The Federal Reserve left borrowing costs at record lows on Wednesday, while acknowledging there’s still a long way to go as the nation’s economy heals from the COVID-19 outbreak.
The key rate acts as a benchmark for borrowing and savings. Interest rates will remain at 0% to 0.25%, which they have since March. The Fed’s benchmark rates do not have a direct influence over mortgage ratesbut can influence them. Mortgage rates have been reaching all-time lows in recent weeks and likely will continue to stay low, economists say.
Fed officials on Wednesday did upgrade their economic outlook and said that they believe the economy will rebound strongly once a coronavirus vaccine is widely available. The Fed also said it was more optimistic about employment and growth. Still, it will likely keep its interest rates at record lows until at least through 2023, according to its forecasts.
“The path of the economy will depend significantly on the course of the virus,” the Fed said in a statement following the meeting. “The ongoing public health crisis will continue to weigh on economic activity, employment, and inflation in the near term, and poses considerable risks to the economic outlook over the medium term.”

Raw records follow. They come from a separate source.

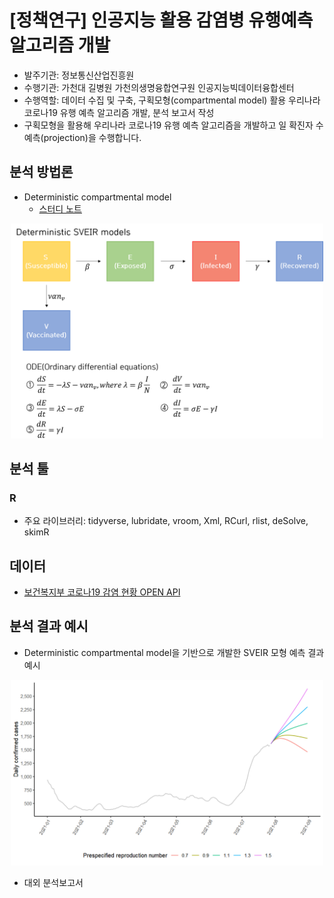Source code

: # [정책연구] 인공지능 활용 감염병 유행예측 알고리즘 개발
- 발주기관: 정보통신산업진흥원
- 수행기관: 가천대 길병원 가천의생명융합연구원 인공지능빅데이터융합센터
- 수행역할: 데이터 수집 및 구축, 구획모형(compartmental model) 활용 우리나라 코로나19 유행 예측 알고리즘 개발, 분석 보고서 작성
- 구획모형을 활용해 우리나라 코로나19 유행 예측 알고리즘을 개발하고 일 확진자 수 예측(projection)을 수행합니다.

## 분석 방법론
- Deterministic compartmental model
  - [스터디 노트](https://github.com/be-favorite/Tutorials_SIR-models)
<p align="center">
<img src = "./Figure for portfolio/flowchart_SVEIR.png" width = 500>
</p>

## 분석 툴
### R
- 주요 라이브러리: tidyverse, lubridate, vroom, Xml, RCurl, rlist, deSolve, skimR

## 데이터
- [보건복지부 코로나19 감염 현황 OPEN API](https://www.data.go.kr/tcs/dss/selectApiDataDetailView.do?publicDataPk=15043376)

## 분석 결과 예시
- Deterministic compartmental model을 기반으로 개발한 SVEIR 모형 예측 결과 예시

<p align="center">
<img src = "./Figure for portfolio/Example.png" width = 500>
</p>

- 대외 분석보고서
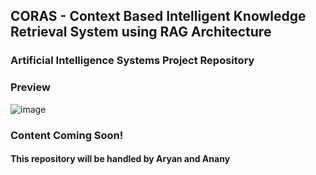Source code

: ## CORAS - Context Based Intelligent Knowledge Retrieval System using RAG Architecture 
### Artificial Intelligence Systems Project Repository

### Preview

![image](https://github.com/user-attachments/assets/caceae83-5405-485a-9682-87d64ff02188)

### Content Coming Soon!

#### This repository will be handled by Aryan and Anany
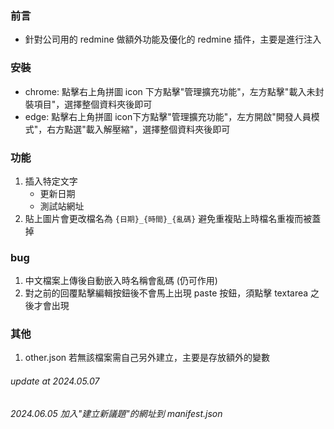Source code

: ### 前言
- 針對公司用的 redmine 做額外功能及優化的 redmine 插件，主要是進行注入

### 安裝
- chrome: 點擊右上角拼圖 icon 下方點擊"管理擴充功能"，左方點擊"載入未封裝項目"，選擇整個資料夾後即可
- edge: 點擊右上角拼圖 icon下方點擊"管理擴充功能"，左方開啟"開發人員模式"，右方點選"載入解壓縮"，選擇整個資料夾後即可

### 功能
1. 插入特定文字
    - 更新日期
    - 測試站網址
2. 貼上圖片會更改檔名為 `{日期}_{時間}_{亂碼}` 避免重複貼上時檔名重複而被蓋掉

### bug
1. 中文檔案上傳後自動嵌入時名稱會亂碼 (仍可作用)
2. 對之前的回覆點擊編輯按鈕後不會馬上出現 paste 按鈕，須點擊 textarea 之後才會出現

### 其他
1. other.json 若無該檔案需自己另外建立，主要是存放額外的變數

###### update at 2024.05.07
###### 2024.06.05 加入"建立新議題"的網址到 manifest.json
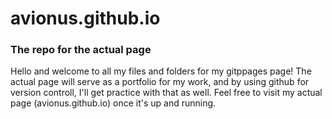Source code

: # avionus.github.io
### The repo for the actual page

Hello and welcome to all my files and folders for my gitppages page! The actual page will serve as a portfolio for my work, and by using github for version controll, I'll get practice with that as well. Feel free to visit my actual page (avionus.github.io) once it's up and running.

Fed officials predict that unemployment will drop to 5 percent by the end of 2021 and to 4.2% by the end of 2022. Fed officials are also more hopeful about growth in the GDP, predicting it could grow by 4.2% by the end of 2021.
Also on Wednesday, the Fed renewed its commitment to continue buying at least $120 billion worth of bonds each month “until substantial further progress has been made” on employment and inflation remains at 2%.
"Together, these measures will ensure that monetary policy will continue to deliver powerful support to the economy until the recovery is complete," Fed Chairman Jerome Powell said in a news conference.